“Nobody will be out there,” Steven Gonzales predicted. “Still, because we don’t have specific permission from the property owner today, we won’t trespass on Sugarloaf Mountain. We’ll just drive by and then view it from the river.”
So promised the director of El Camino Real de los Tejas National Trail Association during a day trip to Milam County, 80 miles northeast of Austin, earlier this year.
Yet as we headed down narrow County Road 264 toward the rain-swollen Little River, we found cars, pickup trucks and SUVs lining the gravel base of this improbable mountain, capped with red sandstone rock, that was once part of a large Native American community known to the Spanish as Rancheria Grande de los Ervipiame.

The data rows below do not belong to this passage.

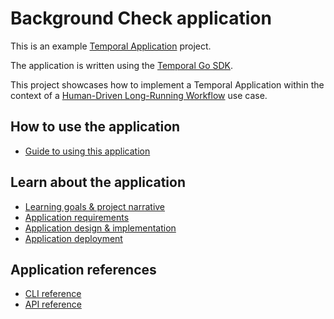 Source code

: # Background Check application

This is an example [Temporal Application](https://docs.temporal.io/temporal#temporal-application) project.

The application is written using the [Temporal Go SDK](https://github.com/temporalio/sdk-go).

This project showcases how to implement a Temporal Application within the context of a [Human-Driven Long-Running Workflow](https://learn.temporal.io/examples/go/background-checks/#what-is-a-human-driven-long-running-workflow) use case.

## How to use the application

- [Guide to using this application](https://docs.temporal.io/learning-paths/background-checks/how-to-use)

## Learn about the application

- [Learning goals & project narrative](https://learn.temporal.io/examples/go/background-checks)
- [Application requirements](https://learn.temporal.io/examples/go/background-checks/application-requirements)
- [Application design & implementation](https://learn.temporal.io/examples/go/background-checks/application-design)
- [Application deployment](https://learn.temporal.io/examples/go/background-checks/application-deployment)

## Application references

- [CLI reference](https://learn.temporal.io/examples/go/background-checks/cli-reference)
- [API reference](https://learn.temporal.io/examples/go/background-checks/api-reference)

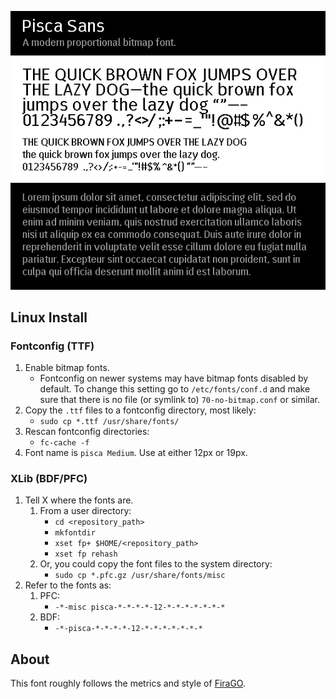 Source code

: ![sample](samples/sample.png)


## Linux Install

### Fontconfig (TTF)

1. Enable bitmap fonts.
    - Fontconfig on newer systems may have bitmap fonts disabled by default.
      To change this setting go to `/etc/fonts/conf.d` and make sure that
      there is no file (or symlink to) `70-no-bitmap.conf` or similar.
2. Copy the `.ttf` files to a fontconfig directory, most likely:
    - `sudo cp *.ttf /usr/share/fonts/`
3. Rescan fontconfig directories:
    - `fc-cache -f`
4. Font name is `pisca Medium`. Use at either 12px or 19px.


### XLib (BDF/PFC)

1. Tell X where the fonts are.
    1. From a user directory:
        - `cd <repository_path>`
        - `mkfontdir`
        - `xset fp+ $HOME/<repository_path>`
        - `xset fp rehash`
    2. Or, you could copy the font files to the system directory:
        - `sudo cp *.pfc.gz /usr/share/fonts/misc`
2. Refer to the fonts as:
    1. PFC:
        - `-*-misc pisca-*-*-*-*-12-*-*-*-*-*-*-*`
    2. BDF:
        - `-*-pisca-*-*-*-*-12-*-*-*-*-*-*-*`


## About

This font roughly follows the metrics and style of [FiraGO](https://github.com/bBoxType/FiraGO).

“Someone has found the place,” Gonzales whispers as we near the spot. “A lot of people.”
We pull over to quiz some college-age kids preparing to ascend the small mountain, part of which has been razed because previous owners believed Indian treasure was buried there.
“Is there some sort of class expedition?” Gonzales asks. “Who organized this?”
The youths smile, shrug and continue on.
We don’t join them. Instead, we push down to the historic Sugarloaf Bridge, a 234-foot-long truss structure that originally spanned the Brazos River on the Bryan-Caldwell Road in 1896, and then was moved to this Milam County site on the Little River in 1940.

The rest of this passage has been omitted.